Keyword search on "following": report each line of the records that contains it.

........

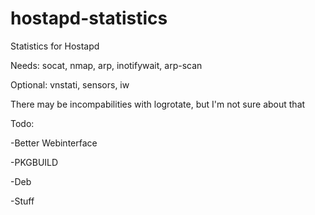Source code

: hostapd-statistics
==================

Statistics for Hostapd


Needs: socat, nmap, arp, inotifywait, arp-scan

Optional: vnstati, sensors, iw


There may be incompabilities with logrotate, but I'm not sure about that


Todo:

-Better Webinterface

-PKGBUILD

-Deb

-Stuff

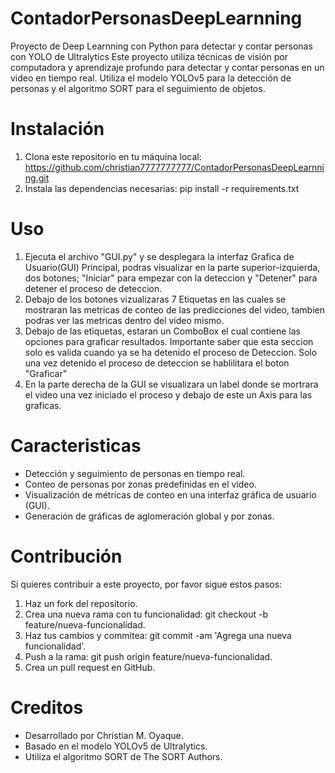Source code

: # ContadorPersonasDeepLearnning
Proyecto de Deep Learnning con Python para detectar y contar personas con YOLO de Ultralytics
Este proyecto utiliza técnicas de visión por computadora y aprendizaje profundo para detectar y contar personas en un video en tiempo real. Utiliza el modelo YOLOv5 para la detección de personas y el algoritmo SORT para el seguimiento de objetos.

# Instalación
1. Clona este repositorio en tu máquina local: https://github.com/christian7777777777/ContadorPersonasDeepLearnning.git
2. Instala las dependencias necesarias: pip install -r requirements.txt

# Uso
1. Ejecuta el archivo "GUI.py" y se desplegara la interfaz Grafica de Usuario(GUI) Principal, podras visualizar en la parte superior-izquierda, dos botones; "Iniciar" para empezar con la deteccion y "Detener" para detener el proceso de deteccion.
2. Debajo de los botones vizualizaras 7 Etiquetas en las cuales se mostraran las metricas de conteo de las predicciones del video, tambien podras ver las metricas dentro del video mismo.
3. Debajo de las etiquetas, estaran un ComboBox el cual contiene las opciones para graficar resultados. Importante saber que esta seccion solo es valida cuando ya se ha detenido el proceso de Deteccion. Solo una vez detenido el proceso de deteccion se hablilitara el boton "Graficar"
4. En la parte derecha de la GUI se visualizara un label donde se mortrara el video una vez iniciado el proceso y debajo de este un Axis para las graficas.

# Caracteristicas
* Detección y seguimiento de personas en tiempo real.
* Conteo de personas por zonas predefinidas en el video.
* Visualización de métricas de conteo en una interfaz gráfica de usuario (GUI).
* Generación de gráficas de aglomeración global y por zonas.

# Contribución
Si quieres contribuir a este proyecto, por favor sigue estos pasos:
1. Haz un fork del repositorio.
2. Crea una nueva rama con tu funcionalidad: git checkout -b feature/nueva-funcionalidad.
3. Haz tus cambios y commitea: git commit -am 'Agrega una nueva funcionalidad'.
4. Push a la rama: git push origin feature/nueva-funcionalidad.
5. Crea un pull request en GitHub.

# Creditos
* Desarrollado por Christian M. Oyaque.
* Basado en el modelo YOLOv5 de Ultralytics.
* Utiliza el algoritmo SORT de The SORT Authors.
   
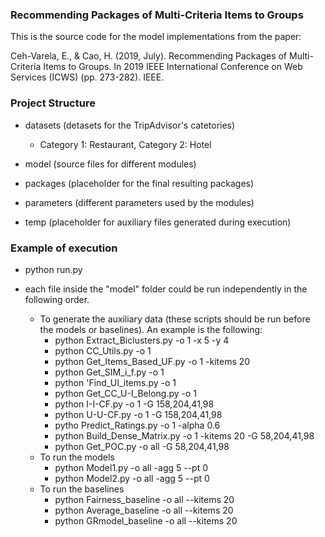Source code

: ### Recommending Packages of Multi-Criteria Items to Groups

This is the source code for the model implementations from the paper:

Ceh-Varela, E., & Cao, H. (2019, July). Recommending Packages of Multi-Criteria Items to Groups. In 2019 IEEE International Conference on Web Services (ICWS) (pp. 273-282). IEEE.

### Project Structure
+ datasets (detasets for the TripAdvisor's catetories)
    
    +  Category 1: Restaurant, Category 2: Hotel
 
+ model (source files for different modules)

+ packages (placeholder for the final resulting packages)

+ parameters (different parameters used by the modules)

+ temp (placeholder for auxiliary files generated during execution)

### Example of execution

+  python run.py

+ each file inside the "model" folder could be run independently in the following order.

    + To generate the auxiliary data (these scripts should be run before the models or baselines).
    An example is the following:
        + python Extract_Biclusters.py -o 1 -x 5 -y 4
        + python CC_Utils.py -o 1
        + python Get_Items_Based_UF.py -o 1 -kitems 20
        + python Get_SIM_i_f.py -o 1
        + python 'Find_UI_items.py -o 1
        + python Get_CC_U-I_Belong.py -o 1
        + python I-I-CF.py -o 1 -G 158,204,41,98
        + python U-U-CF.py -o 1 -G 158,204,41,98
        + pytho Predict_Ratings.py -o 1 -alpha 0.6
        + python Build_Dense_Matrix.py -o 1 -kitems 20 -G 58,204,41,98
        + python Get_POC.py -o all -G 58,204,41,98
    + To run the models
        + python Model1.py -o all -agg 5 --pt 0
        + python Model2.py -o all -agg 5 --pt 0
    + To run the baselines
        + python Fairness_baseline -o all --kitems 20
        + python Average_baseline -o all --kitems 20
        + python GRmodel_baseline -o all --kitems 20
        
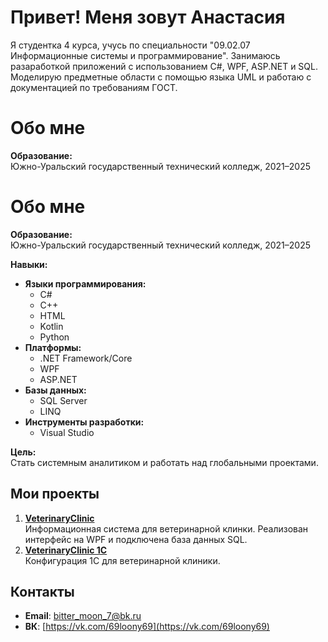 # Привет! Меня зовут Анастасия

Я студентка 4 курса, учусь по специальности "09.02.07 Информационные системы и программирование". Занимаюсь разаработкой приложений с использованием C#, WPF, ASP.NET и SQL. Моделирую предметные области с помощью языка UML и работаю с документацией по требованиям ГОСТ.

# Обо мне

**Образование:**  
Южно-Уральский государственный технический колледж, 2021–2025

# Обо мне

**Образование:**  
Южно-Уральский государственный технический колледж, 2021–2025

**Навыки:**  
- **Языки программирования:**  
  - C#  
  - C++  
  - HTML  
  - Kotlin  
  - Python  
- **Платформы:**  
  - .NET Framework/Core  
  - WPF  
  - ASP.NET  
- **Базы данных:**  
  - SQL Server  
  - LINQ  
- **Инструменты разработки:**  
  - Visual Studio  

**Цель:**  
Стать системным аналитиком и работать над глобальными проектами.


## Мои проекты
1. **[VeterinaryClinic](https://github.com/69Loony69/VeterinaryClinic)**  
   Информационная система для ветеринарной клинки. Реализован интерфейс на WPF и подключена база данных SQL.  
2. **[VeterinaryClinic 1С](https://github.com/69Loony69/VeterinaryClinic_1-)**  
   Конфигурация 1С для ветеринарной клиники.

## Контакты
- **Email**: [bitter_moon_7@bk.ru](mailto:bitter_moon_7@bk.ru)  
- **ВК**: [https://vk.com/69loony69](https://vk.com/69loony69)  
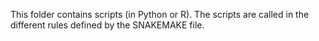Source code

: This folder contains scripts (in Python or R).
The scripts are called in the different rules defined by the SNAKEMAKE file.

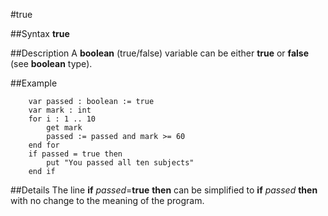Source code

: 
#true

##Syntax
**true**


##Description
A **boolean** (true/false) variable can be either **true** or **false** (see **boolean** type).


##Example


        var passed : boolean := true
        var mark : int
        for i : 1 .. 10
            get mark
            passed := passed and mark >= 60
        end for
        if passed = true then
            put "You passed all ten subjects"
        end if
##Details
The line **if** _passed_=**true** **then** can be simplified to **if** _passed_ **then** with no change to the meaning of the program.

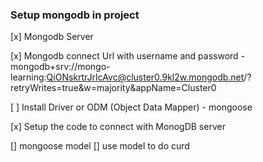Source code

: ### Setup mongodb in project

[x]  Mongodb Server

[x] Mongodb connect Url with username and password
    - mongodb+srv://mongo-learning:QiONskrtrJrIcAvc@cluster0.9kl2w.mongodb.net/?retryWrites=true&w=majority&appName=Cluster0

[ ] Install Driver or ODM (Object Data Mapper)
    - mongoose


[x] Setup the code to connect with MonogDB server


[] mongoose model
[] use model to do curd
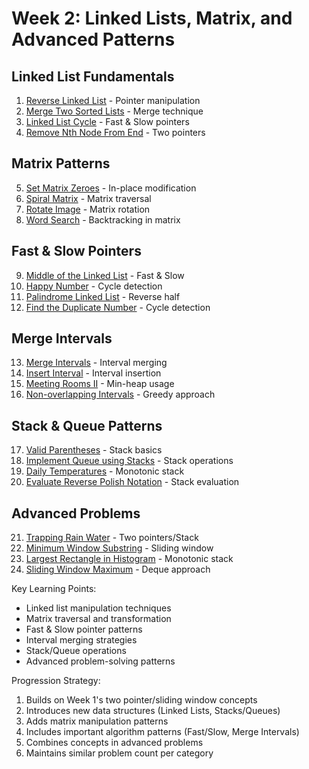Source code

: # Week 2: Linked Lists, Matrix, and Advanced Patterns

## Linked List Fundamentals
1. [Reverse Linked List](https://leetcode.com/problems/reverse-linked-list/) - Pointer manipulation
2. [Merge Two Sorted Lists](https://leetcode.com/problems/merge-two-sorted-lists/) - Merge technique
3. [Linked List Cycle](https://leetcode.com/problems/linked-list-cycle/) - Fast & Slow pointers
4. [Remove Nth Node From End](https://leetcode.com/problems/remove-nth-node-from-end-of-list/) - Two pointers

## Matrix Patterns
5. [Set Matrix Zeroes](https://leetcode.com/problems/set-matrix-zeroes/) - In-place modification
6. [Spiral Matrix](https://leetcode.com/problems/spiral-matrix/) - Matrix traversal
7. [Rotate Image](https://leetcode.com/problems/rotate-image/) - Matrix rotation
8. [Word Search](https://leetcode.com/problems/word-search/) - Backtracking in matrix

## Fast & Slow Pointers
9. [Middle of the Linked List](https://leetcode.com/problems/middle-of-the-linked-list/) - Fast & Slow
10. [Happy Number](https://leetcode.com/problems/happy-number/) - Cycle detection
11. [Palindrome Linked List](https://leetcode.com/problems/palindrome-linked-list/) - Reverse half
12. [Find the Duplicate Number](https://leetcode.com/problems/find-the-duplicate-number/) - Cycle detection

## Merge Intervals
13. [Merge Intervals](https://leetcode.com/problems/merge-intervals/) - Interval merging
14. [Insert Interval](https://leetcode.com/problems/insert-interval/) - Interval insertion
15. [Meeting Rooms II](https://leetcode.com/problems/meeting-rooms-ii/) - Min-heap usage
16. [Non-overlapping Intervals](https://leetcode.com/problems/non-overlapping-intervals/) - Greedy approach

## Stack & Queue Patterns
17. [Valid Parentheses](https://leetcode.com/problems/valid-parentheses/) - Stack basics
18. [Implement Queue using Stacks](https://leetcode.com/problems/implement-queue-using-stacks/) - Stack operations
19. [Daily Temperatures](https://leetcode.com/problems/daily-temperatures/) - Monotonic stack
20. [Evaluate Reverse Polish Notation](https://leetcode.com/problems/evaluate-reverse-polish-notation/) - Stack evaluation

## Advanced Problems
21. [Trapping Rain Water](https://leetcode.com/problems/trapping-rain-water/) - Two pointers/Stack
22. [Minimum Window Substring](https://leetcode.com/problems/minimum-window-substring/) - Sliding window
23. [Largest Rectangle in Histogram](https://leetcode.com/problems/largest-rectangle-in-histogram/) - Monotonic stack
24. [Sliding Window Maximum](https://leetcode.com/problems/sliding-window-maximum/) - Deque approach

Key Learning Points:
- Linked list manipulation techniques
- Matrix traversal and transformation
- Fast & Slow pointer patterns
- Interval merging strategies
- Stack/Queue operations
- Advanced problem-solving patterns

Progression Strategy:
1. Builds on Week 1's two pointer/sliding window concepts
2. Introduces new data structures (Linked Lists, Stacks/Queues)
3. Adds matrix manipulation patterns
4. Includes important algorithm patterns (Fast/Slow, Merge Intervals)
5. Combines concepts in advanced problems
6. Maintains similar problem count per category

........

| Result for this task |
+ each file inside the "model" folder could be run independently in the following order.
    An example is the following:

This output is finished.